For CTF, either engine is fine. Many players run rizin with Cutter for the graph view and drop to the command line for scripting and patching. The official project homes are the radare2 site, the rizin site, and Cutter; all three are free and open source.

Note: You do not have to choose forever. The skills transfer almost perfectly. Learn the command grammar once and you can sit down at radare2, rizin, or Cutter's embedded console and be productive in minutes.

Which picoCTF challenges are good practice for this workflow?

The reversing track is the natural home for radare2. A few challenges on this site map cleanly onto the read-or-patch loop above:

  • picoCTF 2024 Classic Crackme 0x100 is the canonical "find the check, read or patch it" exercise. Open it, aaa, iz, then axt your way to the comparison.
  • picoCTF 2022 keygenme asks you to understand a key-generation routine rather than just read a stored string, so it is where the pdg decompiler earns its keep over raw pdf.
  • picoCTF 2023 reverse is a gentle on-ramp: the answer is close to the surface, perfect for practicing the opening sequence without obfuscation getting in the way.
  • picoCTF 2021 crackme-py is a Python target rather than a native binary, a useful reminder that radare2 is for machine code; for bytecode you reach for a different tool, and knowing where the line sits is part of the skill.
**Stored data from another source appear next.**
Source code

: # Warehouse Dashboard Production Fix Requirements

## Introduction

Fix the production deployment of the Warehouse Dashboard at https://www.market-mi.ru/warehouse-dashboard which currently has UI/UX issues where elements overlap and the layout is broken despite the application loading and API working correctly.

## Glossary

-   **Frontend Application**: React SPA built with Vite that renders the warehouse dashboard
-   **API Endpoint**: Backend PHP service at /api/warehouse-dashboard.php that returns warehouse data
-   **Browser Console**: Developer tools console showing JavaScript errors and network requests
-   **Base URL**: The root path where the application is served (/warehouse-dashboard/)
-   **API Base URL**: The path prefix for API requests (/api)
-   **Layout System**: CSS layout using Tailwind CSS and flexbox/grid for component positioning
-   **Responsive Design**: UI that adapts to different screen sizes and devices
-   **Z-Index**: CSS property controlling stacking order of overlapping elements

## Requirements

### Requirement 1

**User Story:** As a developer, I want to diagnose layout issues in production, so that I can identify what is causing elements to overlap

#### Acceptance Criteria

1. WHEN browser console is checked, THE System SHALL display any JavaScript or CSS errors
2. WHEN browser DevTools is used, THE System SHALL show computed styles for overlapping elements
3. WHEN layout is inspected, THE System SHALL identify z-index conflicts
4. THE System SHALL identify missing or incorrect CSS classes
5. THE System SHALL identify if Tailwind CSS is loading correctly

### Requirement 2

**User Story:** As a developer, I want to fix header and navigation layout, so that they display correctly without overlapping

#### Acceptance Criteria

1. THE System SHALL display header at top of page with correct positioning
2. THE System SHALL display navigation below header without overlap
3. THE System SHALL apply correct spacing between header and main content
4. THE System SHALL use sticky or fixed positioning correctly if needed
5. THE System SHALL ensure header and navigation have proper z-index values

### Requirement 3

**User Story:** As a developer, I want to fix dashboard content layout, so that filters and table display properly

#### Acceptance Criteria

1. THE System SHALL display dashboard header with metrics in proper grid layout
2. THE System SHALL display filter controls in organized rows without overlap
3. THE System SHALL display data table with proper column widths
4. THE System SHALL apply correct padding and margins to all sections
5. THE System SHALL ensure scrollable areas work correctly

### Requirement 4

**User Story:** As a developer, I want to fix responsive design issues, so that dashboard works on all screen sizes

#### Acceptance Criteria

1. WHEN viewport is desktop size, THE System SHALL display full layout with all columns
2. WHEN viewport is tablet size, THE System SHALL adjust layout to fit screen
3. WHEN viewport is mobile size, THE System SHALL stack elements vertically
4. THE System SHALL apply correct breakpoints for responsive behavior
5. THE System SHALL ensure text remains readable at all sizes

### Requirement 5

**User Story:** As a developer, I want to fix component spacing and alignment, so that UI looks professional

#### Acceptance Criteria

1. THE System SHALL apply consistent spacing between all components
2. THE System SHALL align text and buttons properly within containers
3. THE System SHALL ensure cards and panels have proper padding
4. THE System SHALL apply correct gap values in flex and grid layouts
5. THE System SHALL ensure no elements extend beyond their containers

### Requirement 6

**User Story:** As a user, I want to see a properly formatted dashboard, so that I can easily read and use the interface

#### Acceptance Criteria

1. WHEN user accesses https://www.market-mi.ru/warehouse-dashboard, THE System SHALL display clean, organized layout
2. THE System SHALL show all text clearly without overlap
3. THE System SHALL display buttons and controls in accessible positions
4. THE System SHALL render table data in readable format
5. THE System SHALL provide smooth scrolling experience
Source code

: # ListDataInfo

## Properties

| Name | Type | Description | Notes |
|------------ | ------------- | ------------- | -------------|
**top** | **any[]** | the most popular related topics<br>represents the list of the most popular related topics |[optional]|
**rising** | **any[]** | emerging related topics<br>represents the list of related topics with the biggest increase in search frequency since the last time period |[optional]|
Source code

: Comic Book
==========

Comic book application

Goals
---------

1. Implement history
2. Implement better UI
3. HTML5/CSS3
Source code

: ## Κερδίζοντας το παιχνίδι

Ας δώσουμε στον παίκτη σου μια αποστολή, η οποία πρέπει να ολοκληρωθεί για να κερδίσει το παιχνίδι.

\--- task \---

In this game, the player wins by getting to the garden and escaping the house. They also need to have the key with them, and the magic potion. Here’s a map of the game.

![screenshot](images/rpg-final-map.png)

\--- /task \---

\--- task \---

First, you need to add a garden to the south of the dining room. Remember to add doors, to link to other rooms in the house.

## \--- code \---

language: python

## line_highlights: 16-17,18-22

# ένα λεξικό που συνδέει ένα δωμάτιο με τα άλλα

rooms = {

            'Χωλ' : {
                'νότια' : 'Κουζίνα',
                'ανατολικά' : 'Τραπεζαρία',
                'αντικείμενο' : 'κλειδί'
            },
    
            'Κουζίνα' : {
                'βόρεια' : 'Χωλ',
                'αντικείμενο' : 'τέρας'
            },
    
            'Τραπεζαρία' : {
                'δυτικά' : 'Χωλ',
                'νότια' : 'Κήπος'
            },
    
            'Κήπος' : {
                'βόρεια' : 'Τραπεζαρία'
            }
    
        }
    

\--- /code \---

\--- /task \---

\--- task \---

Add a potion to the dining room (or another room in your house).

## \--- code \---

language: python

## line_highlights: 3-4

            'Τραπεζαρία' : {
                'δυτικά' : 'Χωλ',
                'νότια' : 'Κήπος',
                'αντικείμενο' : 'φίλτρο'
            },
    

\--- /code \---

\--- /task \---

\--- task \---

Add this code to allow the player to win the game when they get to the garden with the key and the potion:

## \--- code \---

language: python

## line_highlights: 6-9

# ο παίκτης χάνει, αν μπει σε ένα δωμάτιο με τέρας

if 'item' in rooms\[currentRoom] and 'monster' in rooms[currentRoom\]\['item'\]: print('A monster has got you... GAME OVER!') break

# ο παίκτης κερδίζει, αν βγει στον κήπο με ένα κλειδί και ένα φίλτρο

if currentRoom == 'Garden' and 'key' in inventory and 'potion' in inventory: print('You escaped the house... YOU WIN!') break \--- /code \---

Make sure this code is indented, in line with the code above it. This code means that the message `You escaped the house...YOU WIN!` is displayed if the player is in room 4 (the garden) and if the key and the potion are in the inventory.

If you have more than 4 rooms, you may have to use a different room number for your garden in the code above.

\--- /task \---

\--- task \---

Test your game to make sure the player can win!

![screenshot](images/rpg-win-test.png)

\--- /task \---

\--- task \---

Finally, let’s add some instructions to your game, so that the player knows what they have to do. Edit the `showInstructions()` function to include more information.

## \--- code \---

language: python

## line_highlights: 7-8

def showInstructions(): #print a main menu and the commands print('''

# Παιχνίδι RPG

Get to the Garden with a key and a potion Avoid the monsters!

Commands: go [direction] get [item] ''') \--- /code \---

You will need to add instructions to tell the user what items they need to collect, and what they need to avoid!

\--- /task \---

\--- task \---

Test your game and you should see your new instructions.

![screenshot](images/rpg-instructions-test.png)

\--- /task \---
Work them in that order and you will have run every command in the quick reference below against a real target at least once.

Quick reference

radare2 / rizin command cheat sheet

# Open and analyze
r2 ./bin open (rizin: rz ./bin)
r2 -A ./bin open and run aaa automatically
r2 -w ./bin open in write mode (patching)
aaa analyze all (functions, xrefs, strings, flags)
aaaa more aggressive, experimental analysis
# Navigate and survey
afl list functions
s main seek to a function by name
s 0x1234 seek to an address
f list flags (named locations)
# Read
pdf disassemble the current function
pd 20 disassemble 20 instructions
VV visual call/branch graph (q to exit)
pdc built-in pseudo decompiler (r2 only)
pdg Ghidra decompiler (needs r2ghidra / rz-ghidra)
# Strings and cross-references
iz strings in data sections
izz strings in the whole binary
axt xrefs TO the current address
axf xrefs FROM the current address
# Patch (requires -w)
wx 9090 write raw hex bytes
wa nop assemble and write an instruction
wao recj flip a conditional jump (je <-> jne)
# Help, always
a? p? ax? w? sub-help for any command prefix

Learn the seven roots (a s p f i V w), append ? whenever you are stuck, and a CTF binary goes from opaque blob to readable program in the time it takes Ghidra to finish importing.